2
$\begingroup$

Let $V$ be a vector space with the orthonormal basis $Q = \{ \vec{q_1},\ldots, \vec{q_n} \}$ and let $\ell:V\to V$ be an orthogonal map. Prove that the matrix $L$ of of $\ell$ with respect to $Q$ is orthogonal.

Note: By orthogonal map I mean that $\ell$ is linear and satisfies $\left\Vert \ell(\vec{x}) \right\Vert = \left\Vert \vec{x} \right\Vert$ for all $x \in V$. By orthogonal matrix I mean that $L$ has orthonormal columns.

I have that $$ L=\left[ \begin{array}{ccc} [\ell(\vec{q_1})]_Q & \cdots & [\ell(\vec{q_n})]_Q \end{array} \right] $$

but I don't have any idea how to proceed.

  • 0
    If you are in a real vector space do you mean that $l : V \mapsto V$ is a unitary operator?2011-10-29

2 Answers 2

1

A proof sketch.

  1. Show that $\langle \ell(\vec x), \ell(\vec {y}) \rangle = \langle \vec x , \vec y \rangle$ holds for all $\vec x, \vec y \in V$. For this step, you may need the following hint: $$\langle \vec x, \vec y \rangle = \frac{1}{2} (\| \vec x+\vec y \|^2 - \| \vec x \|^2 - \| \vec y \|^2) .$$

  2. Show that if the $i^{\rm th}$ column of $L$ is $c_i \in \mathbb R^n$, then $$ \ell(\vec {q_i}) = \sum_{k = 1}^n c_{i,k} \cdot \vec {q_k}. $$

  3. Show that for $1 \leq i, j \leq n$, we have $$ \langle \ell(\vec {q_i}) , \ell(\vec {q_j}) \rangle = \langle c_i, c_j \rangle. $$

  4. Using (1.), what can you say about $\langle \ell(\vec {q_i}) , \ell(\vec {q_j}) \rangle$? What does this mean about $\langle c_i, c_j \rangle$?

  • 0
    I assumed real base field, but the complex case shouldn't be much more difficult.2011-10-29
  • 0
    I am making no assumptions about the base field.

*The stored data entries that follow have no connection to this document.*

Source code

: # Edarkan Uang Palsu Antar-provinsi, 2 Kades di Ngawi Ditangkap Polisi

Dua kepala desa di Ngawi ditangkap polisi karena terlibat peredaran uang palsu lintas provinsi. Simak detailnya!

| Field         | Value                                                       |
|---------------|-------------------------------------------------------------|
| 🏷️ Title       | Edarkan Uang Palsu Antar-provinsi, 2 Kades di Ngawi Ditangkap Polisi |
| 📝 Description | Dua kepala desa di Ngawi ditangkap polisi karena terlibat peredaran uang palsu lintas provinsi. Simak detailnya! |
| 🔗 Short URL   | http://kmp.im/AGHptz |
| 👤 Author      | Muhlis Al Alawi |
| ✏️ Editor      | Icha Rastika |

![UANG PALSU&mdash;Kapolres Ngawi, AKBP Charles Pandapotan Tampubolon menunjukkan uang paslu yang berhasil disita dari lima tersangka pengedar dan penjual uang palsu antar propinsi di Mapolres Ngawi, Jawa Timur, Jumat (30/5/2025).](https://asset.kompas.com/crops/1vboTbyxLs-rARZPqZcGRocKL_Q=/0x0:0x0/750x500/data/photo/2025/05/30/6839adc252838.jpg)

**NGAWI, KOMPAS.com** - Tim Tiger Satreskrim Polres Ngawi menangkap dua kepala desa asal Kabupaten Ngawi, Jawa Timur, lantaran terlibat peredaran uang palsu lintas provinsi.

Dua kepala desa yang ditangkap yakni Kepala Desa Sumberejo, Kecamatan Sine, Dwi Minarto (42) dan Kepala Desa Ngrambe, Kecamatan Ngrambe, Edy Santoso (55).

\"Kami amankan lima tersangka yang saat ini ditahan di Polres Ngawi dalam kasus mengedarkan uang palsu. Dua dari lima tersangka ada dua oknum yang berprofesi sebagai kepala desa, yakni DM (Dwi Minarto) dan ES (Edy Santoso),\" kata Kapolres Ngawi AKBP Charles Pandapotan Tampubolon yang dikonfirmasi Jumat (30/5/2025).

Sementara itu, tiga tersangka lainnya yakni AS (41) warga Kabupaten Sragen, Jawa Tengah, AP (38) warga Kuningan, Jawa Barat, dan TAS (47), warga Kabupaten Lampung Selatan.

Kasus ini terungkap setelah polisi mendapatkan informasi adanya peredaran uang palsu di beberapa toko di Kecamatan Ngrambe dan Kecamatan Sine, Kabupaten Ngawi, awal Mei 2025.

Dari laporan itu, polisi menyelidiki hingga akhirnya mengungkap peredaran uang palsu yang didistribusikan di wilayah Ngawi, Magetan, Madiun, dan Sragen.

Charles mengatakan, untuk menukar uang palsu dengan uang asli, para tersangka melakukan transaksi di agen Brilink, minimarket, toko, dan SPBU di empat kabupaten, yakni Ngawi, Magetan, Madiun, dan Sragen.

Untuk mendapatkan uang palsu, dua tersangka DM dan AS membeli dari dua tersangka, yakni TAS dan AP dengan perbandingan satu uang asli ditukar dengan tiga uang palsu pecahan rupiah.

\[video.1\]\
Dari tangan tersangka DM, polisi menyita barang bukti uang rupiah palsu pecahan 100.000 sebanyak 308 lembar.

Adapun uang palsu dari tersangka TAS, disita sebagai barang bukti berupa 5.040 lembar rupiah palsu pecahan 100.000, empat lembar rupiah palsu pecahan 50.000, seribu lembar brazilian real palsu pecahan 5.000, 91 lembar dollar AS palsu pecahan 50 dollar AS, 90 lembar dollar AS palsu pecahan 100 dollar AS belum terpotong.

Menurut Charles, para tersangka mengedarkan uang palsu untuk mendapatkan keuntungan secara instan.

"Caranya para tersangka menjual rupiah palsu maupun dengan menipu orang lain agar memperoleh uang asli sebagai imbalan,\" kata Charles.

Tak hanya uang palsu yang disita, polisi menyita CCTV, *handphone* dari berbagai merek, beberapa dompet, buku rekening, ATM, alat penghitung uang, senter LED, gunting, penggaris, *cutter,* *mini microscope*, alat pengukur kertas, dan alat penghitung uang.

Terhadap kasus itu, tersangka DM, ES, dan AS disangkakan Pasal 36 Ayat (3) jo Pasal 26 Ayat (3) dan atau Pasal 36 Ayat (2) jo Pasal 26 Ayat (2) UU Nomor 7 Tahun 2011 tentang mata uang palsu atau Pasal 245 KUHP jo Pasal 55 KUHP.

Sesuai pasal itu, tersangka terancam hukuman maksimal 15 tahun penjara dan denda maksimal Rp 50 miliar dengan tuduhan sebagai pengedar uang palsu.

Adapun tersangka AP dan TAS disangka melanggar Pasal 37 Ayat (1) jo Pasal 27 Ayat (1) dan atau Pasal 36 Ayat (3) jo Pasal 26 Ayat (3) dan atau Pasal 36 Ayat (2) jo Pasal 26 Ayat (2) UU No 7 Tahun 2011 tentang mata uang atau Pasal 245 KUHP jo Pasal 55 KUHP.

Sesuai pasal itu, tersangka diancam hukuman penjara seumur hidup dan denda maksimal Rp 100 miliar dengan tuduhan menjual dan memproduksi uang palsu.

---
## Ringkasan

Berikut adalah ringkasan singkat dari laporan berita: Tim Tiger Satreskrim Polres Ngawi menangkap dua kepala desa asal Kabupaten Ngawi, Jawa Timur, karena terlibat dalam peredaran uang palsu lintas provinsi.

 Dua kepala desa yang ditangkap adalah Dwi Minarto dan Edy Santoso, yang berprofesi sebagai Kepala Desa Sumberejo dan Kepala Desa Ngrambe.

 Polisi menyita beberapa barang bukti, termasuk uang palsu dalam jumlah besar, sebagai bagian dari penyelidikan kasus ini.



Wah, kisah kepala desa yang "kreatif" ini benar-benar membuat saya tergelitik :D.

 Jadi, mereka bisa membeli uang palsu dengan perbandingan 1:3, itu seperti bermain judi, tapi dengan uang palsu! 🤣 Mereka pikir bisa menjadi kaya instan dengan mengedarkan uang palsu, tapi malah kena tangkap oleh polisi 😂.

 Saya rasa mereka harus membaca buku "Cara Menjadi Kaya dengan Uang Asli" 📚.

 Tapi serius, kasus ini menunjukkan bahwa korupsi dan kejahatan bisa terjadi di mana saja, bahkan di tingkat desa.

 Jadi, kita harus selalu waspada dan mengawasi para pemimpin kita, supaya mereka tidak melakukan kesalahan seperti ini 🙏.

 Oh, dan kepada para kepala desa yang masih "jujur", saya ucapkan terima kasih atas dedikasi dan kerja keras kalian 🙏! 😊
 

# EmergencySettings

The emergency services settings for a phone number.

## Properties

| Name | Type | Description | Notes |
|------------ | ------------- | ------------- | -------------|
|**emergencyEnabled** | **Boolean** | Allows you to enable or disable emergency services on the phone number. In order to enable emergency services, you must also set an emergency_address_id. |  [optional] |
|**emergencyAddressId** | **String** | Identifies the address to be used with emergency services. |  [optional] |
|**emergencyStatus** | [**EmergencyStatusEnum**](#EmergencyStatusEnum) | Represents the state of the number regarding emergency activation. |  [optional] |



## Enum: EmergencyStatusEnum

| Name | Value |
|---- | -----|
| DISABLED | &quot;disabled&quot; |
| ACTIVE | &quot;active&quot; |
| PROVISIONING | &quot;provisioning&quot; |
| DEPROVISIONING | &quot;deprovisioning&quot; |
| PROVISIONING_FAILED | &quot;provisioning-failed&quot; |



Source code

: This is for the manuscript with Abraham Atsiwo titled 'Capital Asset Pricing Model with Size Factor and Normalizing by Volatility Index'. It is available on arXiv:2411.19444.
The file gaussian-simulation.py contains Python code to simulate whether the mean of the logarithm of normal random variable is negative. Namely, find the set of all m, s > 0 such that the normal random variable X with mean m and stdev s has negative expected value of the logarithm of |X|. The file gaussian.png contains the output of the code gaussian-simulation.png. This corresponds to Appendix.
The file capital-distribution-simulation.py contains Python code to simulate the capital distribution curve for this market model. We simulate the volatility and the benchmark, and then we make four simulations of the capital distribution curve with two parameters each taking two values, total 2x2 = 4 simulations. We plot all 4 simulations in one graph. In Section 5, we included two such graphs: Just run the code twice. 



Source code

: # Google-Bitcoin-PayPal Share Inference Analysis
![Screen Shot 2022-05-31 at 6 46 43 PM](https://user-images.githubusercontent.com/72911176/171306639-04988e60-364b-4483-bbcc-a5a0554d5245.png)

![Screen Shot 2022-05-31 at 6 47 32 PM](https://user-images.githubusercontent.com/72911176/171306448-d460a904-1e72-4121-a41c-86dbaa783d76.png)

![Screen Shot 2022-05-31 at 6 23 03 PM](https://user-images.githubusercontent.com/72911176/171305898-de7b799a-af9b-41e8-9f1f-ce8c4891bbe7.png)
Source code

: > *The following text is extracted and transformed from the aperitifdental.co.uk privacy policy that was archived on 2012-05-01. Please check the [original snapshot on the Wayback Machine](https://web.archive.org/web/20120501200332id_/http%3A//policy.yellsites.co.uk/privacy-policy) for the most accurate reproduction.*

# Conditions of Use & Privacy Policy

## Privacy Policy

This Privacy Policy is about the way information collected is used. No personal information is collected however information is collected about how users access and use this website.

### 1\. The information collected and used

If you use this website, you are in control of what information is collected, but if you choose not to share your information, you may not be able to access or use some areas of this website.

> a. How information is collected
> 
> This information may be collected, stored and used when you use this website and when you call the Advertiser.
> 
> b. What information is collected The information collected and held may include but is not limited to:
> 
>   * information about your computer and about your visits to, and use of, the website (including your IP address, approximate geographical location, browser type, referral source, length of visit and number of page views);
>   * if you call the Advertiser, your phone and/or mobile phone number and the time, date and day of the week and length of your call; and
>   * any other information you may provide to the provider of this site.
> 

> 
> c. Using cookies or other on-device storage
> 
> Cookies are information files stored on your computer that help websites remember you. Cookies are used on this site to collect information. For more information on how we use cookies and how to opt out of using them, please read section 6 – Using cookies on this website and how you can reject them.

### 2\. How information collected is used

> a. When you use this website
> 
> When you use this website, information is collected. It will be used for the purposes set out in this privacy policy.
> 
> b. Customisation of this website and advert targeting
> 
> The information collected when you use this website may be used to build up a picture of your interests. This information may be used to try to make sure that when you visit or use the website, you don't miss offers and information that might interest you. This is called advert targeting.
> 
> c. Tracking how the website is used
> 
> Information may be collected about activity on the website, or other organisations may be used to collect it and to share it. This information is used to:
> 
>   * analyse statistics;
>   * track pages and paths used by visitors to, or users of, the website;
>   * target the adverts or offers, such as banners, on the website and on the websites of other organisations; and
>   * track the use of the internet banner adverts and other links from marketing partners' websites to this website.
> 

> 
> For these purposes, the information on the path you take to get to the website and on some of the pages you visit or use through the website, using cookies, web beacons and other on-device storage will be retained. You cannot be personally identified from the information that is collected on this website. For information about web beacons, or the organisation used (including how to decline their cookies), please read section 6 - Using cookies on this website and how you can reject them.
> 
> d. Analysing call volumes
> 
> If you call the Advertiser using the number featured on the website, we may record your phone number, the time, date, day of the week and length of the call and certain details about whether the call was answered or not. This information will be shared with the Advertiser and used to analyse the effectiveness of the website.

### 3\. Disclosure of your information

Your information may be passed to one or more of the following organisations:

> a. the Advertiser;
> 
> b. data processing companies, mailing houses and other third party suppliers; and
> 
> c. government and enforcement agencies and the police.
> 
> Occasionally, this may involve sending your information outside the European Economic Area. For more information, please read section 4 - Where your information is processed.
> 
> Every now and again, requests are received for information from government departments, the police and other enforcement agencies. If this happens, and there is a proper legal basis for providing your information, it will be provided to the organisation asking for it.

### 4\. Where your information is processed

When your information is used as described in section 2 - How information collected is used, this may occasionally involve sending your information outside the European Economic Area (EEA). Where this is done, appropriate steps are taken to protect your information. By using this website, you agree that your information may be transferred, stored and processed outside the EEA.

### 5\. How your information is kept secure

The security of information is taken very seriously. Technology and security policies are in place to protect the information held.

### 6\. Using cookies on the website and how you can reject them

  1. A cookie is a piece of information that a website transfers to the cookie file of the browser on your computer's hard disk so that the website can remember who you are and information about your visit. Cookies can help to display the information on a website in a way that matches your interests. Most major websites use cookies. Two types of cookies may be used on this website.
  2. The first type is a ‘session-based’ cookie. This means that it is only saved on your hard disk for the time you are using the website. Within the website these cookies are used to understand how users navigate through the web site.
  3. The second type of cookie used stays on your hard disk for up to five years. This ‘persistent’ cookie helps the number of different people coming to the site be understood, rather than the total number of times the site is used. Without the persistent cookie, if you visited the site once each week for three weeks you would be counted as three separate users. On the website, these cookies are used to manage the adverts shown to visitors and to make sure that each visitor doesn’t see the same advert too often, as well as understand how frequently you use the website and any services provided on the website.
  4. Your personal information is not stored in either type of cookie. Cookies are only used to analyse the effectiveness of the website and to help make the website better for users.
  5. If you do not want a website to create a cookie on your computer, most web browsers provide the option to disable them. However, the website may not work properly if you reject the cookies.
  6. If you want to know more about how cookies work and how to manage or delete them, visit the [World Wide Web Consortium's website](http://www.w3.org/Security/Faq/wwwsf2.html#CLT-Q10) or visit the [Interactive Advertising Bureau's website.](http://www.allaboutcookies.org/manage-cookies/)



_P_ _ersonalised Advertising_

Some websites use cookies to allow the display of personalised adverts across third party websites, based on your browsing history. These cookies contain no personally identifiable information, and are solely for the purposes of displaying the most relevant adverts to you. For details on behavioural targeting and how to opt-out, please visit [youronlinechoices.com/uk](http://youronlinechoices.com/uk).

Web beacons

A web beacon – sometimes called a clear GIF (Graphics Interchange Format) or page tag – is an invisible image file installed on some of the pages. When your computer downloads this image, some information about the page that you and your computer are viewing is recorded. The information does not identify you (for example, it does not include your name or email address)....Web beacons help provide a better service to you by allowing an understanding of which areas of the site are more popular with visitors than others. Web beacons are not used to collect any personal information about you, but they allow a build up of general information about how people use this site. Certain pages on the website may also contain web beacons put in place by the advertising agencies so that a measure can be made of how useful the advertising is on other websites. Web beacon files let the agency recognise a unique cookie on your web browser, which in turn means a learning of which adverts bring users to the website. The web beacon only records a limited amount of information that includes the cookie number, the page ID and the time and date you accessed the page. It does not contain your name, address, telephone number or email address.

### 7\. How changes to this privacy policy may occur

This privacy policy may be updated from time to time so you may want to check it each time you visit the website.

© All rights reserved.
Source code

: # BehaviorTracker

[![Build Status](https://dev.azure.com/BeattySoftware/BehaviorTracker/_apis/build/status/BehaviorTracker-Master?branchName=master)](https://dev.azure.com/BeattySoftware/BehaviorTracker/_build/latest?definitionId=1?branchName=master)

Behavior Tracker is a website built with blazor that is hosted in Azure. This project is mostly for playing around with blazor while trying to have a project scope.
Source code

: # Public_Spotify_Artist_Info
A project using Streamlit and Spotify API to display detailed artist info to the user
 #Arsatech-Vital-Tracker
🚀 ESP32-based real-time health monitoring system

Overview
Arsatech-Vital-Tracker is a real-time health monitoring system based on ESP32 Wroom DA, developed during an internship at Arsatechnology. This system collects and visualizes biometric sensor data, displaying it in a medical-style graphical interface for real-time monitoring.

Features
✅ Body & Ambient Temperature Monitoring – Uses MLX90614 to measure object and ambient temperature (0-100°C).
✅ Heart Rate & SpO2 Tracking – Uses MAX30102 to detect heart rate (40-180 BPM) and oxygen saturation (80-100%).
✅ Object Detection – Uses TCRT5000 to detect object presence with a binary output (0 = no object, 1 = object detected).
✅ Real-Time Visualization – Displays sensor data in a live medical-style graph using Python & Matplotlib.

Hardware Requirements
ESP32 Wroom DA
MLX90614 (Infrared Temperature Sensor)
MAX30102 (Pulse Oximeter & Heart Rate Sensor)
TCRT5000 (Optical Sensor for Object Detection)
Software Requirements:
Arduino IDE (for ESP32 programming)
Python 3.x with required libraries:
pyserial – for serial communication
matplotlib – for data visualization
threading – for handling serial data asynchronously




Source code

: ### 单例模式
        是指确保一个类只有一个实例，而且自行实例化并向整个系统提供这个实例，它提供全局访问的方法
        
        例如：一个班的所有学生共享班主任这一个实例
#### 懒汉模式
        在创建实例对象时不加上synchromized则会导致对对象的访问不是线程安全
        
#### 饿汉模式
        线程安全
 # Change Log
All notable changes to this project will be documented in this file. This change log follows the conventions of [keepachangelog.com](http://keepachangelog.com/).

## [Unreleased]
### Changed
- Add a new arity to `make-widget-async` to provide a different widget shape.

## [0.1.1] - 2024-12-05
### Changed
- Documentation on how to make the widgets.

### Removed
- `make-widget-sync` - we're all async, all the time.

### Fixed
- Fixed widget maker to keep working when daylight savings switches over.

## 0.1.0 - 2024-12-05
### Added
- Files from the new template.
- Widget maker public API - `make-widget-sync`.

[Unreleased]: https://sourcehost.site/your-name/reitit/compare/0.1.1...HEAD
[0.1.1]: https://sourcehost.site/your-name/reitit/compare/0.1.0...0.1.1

It could be real, complex, finite, etc. I have shown now that the columns are orthogonal, but how can I show they are still length 1? I only used your first step to show orthogonality, and I don't really follow the other steps.2011-10-29
  • 0
    Did you understand what $c_i$ means? Where exactly are you stuck in (2.)?2011-10-29
  • 0
    I have shown that $[\ell(\vec{q_i})]_Q = \sum_j \langle \ell(\vec{q_i}),\vec{q_j} \rangle \vec{q_j}$ if that helps.2011-10-29
  • 0
    @Kb100 the base field must be either real or complex. Otherwise the inner product doesn't make sense.2011-10-29
  • 0
    While that is certainly true, I haven't proven it yet and think that such a broad statement would be cumbersome to include in my proof.2011-10-29
  • 0
    @Kb100 Sorry, was out. Do you want to chat? (Please do not hurry to accept an answer. It is usually better to wait out a few days before accepting any answer.)2011-10-29
1

Suppose $T: V \to V$ is an isometry, i.e. $\|Tx\| = \|x\|$ for all $x \in V$. Then $T$ is clearly injective, so since $V$ is finite-dimensional, it is also surjective. This means $T^{-1}$ exists. By the polarization identity we have $$\langle Tx, Ty \rangle = \frac{1}{2}(\|T(x+y) \|^2- \|Tx\|^2 - \|Ty\|^2)$$ $$ = \frac{1}{2}(\|x+y \|^2- \|x\|^2 - \|y\|^2) = \langle x, y \rangle$$ which implies $$\langle Tx, y \rangle = \langle x, T^{-1}y\rangle$$ Hence $T^{-1} = T^*$. But the matrix for $T^*$ with respect to an orthornormal basis $Q = \{q_1, ..., q_n\}$ is Hermitian transpose of the matrix for $T$: $$[T]_Q^* = [T^*]_Q = [T^{-1}]_Q = [T]_Q^{-1}$$ So $$[T]_Q[T^*]_Q = [T]_Q[T]^{-1}_Q = I$$ Let $(A)_i$ and $(A)^j$ denote the $i$-th row and $j$-th column of $A$ respectively. Then by the definition of matrix multiplication and Hermititan transpose $$[T]_Q{[T^*]_Q}_{ij} = \langle ([T]_Q)^i, {([T]^*_Q)}_j \rangle = \langle ([T]_Q)^i, {([T]_Q)}^j \rangle = \delta_{ij}$$ So the columns of $[T]_Q$ are orthonormal.